Below are the records; locate each line with the word "More" and copy it.
● ● ● ●
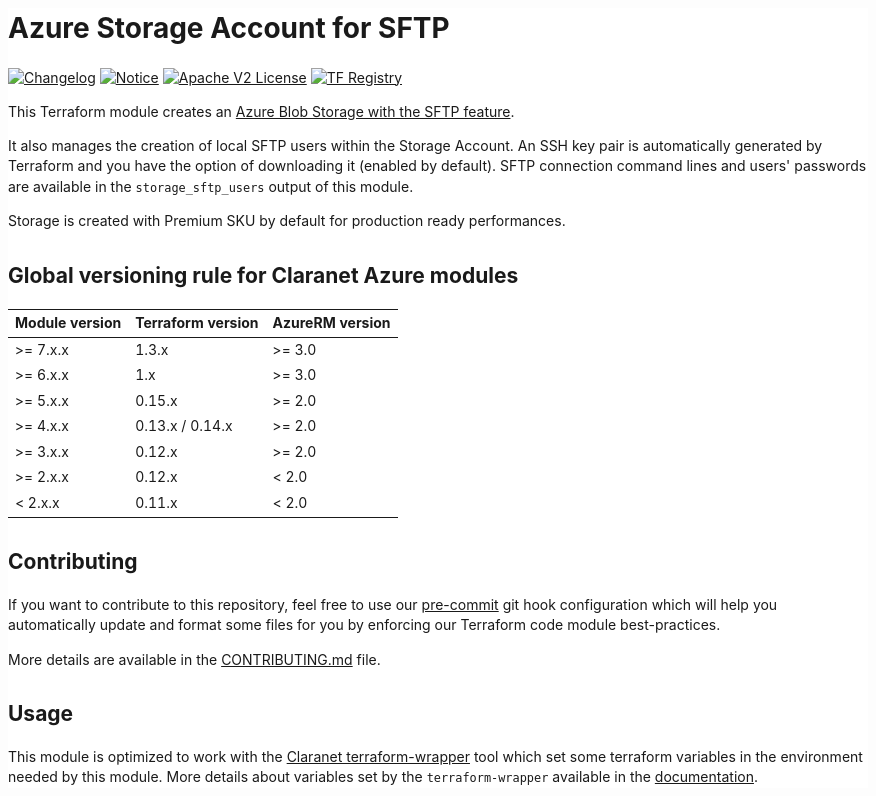 # Azure Storage Account for SFTP

[![Changelog](https://img.shields.io/badge/changelog-release-green.svg)](CHANGELOG.md) [![Notice](https://img.shields.io/badge/notice-copyright-yellow.svg)](NOTICE) [![Apache V2 License](https://img.shields.io/badge/license-Apache%20V2-orange.svg)](LICENSE) [![TF Registry](https://img.shields.io/badge/terraform-registry-blue.svg)](https://registry.terraform.io/modules/claranet/storage-sftp/azurerm/)

This Terraform module creates an [Azure Blob Storage with the SFTP feature](https://learn.microsoft.com/en-us/azure/storage/blobs/secure-file-transfer-protocol-support).

It also manages the creation of local SFTP users within the Storage Account. An SSH key pair is automatically generated by Terraform and you have the option of downloading it (enabled by default). SFTP connection command lines and users' passwords are available in the `storage_sftp_users` output of this module.

Storage is created with Premium SKU by default for production ready performances.


## Global versioning rule for Claranet Azure modules

| Module version | Terraform version | AzureRM version |
| -------------- | ----------------- | --------------- |
| >= 7.x.x       | 1.3.x             | >= 3.0          |
| >= 6.x.x       | 1.x               | >= 3.0          |
| >= 5.x.x       | 0.15.x            | >= 2.0          |
| >= 4.x.x       | 0.13.x / 0.14.x   | >= 2.0          |
| >= 3.x.x       | 0.12.x            | >= 2.0          |
| >= 2.x.x       | 0.12.x            | < 2.0           |
| <  2.x.x       | 0.11.x            | < 2.0           |

## Contributing

If you want to contribute to this repository, feel free to use our [pre-commit](https://pre-commit.com/) git hook configuration
which will help you automatically update and format some files for you by enforcing our Terraform code module best-practices.

More details are available in the [CONTRIBUTING.md](./CONTRIBUTING.md#pull-request-process) file.

## Usage

This module is optimized to work with the [Claranet terraform-wrapper](https://github.com/claranet/terraform-wrapper) tool
which set some terraform variables in the environment needed by this module.
More details about variables set by the `terraform-wrapper` available in the [documentation](https://github.com/claranet/terraform-wrapper#environment).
● ● ● ●
Answer to this exercise
More details are available in the [CONTRIBUTING.md](./CONTRIBUTING.md#pull-request-process) file.
More details about variables set by the `terraform-wrapper` available in the [documentation](https://github.com/claranet/terraform-wrapper#environment).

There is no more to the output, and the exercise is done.